Task requirements: I need the records below retyped exactly.

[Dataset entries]
= = =

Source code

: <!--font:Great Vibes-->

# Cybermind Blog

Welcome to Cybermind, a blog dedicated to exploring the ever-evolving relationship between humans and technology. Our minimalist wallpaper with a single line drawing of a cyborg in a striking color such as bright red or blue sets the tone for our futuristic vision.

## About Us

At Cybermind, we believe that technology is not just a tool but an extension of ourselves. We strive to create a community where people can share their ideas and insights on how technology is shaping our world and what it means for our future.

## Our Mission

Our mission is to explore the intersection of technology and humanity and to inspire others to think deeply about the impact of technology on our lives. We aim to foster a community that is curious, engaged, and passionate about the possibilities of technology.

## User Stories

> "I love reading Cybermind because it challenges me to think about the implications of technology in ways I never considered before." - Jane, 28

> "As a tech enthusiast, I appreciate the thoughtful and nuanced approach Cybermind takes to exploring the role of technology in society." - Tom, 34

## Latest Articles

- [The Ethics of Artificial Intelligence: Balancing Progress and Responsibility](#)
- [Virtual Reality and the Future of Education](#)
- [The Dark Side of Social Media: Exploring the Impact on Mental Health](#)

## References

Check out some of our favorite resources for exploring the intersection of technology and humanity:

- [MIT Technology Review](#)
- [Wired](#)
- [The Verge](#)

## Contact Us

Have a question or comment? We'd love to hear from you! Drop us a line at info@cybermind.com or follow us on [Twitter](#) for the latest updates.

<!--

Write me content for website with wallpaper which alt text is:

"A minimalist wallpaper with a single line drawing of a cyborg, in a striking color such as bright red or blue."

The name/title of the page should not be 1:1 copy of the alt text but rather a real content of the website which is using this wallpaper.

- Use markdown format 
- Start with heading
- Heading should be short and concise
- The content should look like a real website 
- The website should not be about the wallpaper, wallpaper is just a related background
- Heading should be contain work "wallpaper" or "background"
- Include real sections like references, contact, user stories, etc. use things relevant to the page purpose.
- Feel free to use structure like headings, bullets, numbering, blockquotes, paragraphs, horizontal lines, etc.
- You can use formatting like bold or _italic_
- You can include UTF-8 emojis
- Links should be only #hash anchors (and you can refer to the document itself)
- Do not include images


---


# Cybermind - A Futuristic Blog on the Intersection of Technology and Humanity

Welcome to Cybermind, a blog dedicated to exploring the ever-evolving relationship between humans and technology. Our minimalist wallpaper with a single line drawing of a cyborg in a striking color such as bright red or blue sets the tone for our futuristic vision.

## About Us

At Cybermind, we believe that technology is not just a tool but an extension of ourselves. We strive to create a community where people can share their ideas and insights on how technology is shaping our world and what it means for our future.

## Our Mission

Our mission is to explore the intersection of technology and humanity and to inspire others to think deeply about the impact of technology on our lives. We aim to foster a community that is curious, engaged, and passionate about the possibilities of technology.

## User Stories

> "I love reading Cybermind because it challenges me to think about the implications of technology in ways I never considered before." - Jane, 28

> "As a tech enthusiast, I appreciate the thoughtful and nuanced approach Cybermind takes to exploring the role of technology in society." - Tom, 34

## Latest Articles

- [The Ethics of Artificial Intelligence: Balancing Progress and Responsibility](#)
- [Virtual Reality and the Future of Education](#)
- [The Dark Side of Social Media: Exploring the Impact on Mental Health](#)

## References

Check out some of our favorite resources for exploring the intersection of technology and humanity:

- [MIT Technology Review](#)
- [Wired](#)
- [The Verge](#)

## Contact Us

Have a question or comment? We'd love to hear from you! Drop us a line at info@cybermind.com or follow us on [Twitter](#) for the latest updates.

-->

= = =

Exercise output:
Source code

: <!--font:Great Vibes-->

# Cybermind Blog

Welcome to Cybermind, a blog dedicated to exploring the ever-evolving relationship between humans and technology. Our minimalist wallpaper with a single line drawing of a cyborg in a striking color such as bright red or blue sets the tone for our futuristic vision.

## About Us

At Cybermind, we believe that technology is not just a tool but an extension of ourselves. We strive to create a community where people can share their ideas and insights on how technology is shaping our world and what it means for our future.

## Our Mission

Our mission is to explore the intersection of technology and humanity and to inspire others to think deeply about the impact of technology on our lives. We aim to foster a community that is curious, engaged, and passionate about the possibilities of technology.

## User Stories

> "I love reading Cybermind because it challenges me to think about the implications of technology in ways I never considered before." - Jane, 28

> "As a tech enthusiast, I appreciate the thoughtful and nuanced approach Cybermind takes to exploring the role of technology in society." - Tom, 34

## Latest Articles

- [The Ethics of Artificial Intelligence: Balancing Progress and Responsibility](#)
- [Virtual Reality and the Future of Education](#)
- [The Dark Side of Social Media: Exploring the Impact on Mental Health](#)

## References

Check out some of our favorite resources for exploring the intersection of technology and humanity:

- [MIT Technology Review](#)
- [Wired](#)
- [The Verge](#)

## Contact Us

Have a question or comment? We'd love to hear from you! Drop us a line at info@cybermind.com or follow us on [Twitter](#) for the latest updates.

<!--

Write me content for website with wallpaper which alt text is:

"A minimalist wallpaper with a single line drawing of a cyborg, in a striking color such as bright red or blue."

The name/title of the page should not be 1:1 copy of the alt text but rather a real content of the website which is using this wallpaper.

- Use markdown format 
- Start with heading
- Heading should be short and concise
- The content should look like a real website 
- The website should not be about the wallpaper, wallpaper is just a related background
- Heading should be contain work "wallpaper" or "background"
- Include real sections like references, contact, user stories, etc. use things relevant to the page purpose.
- Feel free to use structure like headings, bullets, numbering, blockquotes, paragraphs, horizontal lines, etc.
- You can use formatting like bold or _italic_
- You can include UTF-8 emojis
- Links should be only #hash anchors (and you can refer to the document itself)
- Do not include images


---


# Cybermind - A Futuristic Blog on the Intersection of Technology and Humanity

Welcome to Cybermind, a blog dedicated to exploring the ever-evolving relationship between humans and technology. Our minimalist wallpaper with a single line drawing of a cyborg in a striking color such as bright red or blue sets the tone for our futuristic vision.

## About Us

At Cybermind, we believe that technology is not just a tool but an extension of ourselves. We strive to create a community where people can share their ideas and insights on how technology is shaping our world and what it means for our future.

## Our Mission

Our mission is to explore the intersection of technology and humanity and to inspire others to think deeply about the impact of technology on our lives. We aim to foster a community that is curious, engaged, and passionate about the possibilities of technology.

## User Stories

> "I love reading Cybermind because it challenges me to think about the implications of technology in ways I never considered before." - Jane, 28

> "As a tech enthusiast, I appreciate the thoughtful and nuanced approach Cybermind takes to exploring the role of technology in society." - Tom, 34

## Latest Articles

- [The Ethics of Artificial Intelligence: Balancing Progress and Responsibility](#)
- [Virtual Reality and the Future of Education](#)
- [The Dark Side of Social Media: Exploring the Impact on Mental Health](#)

## References

Check out some of our favorite resources for exploring the intersection of technology and humanity:

- [MIT Technology Review](#)
- [Wired](#)
- [The Verge](#)

## Contact Us

Have a question or comment? We'd love to hear from you! Drop us a line at info@cybermind.com or follow us on [Twitter](#) for the latest updates.

-->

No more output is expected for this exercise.